Saturday 3 November 2018

Musical prostitutes, my dear!

I'm watching the Bohemian Rhapsody movie tonight. Yes, I'll go. Sadly, the state of affairs doesn't make me expect to see anything at least slightly as talented as it is supposed to be when it comes to Freddie Mercury.

Talent should be something very easy to spot for the people who were once awesome enough to write Radio Gaga or We Will Rock You, but we've heard what they've been doing recentry to have the lay of the land. What I'm trying to figure out is what one should do not do to fuck one's talent away like this. Oh how much I hate the Adam Lambert collaboration.



Every day my anger gets inflamed by the offical Queen FB page posts on how Freddie would've been impressed by the range and vocal ability of Mr. Vocalist. Involvement in delirium it is. If only vocal range was all it takes! Actually, it matters least. Who would you rather have in your band: a person who is able to sing The Fifth Element Diva Dance or a person who is able to deliver the original phrasing of Tumbling Dice?
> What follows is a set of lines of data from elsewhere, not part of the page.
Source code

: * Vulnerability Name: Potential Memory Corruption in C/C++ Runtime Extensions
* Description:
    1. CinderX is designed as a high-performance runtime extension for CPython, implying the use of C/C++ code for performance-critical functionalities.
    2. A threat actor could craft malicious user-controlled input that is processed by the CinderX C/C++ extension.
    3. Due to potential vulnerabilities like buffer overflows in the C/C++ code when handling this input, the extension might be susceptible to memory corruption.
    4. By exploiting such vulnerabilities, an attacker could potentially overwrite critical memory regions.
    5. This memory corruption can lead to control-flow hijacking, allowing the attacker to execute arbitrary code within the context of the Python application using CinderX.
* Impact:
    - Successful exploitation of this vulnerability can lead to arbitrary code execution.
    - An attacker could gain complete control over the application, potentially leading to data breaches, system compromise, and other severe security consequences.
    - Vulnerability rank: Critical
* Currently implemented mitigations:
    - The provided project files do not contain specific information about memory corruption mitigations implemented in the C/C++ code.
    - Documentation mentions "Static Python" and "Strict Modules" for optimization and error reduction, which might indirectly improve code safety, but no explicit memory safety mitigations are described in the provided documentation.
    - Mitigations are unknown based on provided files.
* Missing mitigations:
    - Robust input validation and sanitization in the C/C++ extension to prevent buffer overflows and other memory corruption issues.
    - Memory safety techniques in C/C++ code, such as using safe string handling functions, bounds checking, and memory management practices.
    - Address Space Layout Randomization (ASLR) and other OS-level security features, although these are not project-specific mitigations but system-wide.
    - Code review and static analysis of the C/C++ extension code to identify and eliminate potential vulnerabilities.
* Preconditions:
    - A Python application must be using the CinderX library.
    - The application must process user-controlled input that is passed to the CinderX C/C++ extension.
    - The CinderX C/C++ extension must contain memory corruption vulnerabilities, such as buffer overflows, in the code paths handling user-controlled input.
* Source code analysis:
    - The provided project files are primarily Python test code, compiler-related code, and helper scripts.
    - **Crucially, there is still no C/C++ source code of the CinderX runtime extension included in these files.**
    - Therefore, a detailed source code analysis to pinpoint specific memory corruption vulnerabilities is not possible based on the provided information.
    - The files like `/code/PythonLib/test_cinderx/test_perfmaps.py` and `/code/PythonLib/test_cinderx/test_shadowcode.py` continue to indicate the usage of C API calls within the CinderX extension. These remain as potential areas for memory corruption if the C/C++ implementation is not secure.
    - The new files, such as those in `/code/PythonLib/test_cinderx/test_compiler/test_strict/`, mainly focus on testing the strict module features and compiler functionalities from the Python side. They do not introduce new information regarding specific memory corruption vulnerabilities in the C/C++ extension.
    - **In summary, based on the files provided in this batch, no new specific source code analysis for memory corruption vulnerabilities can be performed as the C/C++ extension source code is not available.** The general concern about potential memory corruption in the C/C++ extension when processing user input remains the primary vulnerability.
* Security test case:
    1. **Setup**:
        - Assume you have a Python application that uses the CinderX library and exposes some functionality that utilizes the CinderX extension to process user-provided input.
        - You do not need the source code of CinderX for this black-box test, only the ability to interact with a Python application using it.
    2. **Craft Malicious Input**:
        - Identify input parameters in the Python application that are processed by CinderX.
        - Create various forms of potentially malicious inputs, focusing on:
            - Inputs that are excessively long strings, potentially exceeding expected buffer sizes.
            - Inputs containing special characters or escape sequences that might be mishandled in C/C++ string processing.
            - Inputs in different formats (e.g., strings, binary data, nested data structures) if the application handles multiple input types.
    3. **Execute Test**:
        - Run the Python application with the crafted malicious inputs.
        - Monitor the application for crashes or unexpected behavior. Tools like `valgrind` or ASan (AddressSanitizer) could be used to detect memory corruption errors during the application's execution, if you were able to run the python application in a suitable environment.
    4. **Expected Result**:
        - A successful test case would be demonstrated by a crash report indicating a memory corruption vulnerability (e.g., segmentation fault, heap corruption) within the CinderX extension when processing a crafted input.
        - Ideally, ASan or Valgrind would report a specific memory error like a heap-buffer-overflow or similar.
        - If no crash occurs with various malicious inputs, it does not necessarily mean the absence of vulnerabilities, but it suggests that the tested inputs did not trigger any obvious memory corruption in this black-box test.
Oh, and write Tumbling Dice.

Yes, no one will ever replace Freddie, no one is trying to replace Freddie, I've read the comments, thanks, but this person's performance sounds like a worthless satire on rock singing, and rock presence too. Without trying to replace, why would you even place him in a rock band? Mind you, Lambert doesn't seem to understand rhythm at all. Just listen to this crap.


"When I'm dead, who cares?" - that's what Frieddie said, and I'm not trying to speak on his behalf like Mr. May. But firstly, Freddie heard where the drums were. Secondly, I want to know what Freddie did to make his bandmates think he would tolerate someone so mediocre and self-important.

Saturday 1 September 2018

Summer Moved On

One of my best summer memories is riding the train from Prague to Berlin to play some music of mine, listening to Exile, and thinking I'd actually made a couple of right choices in this life.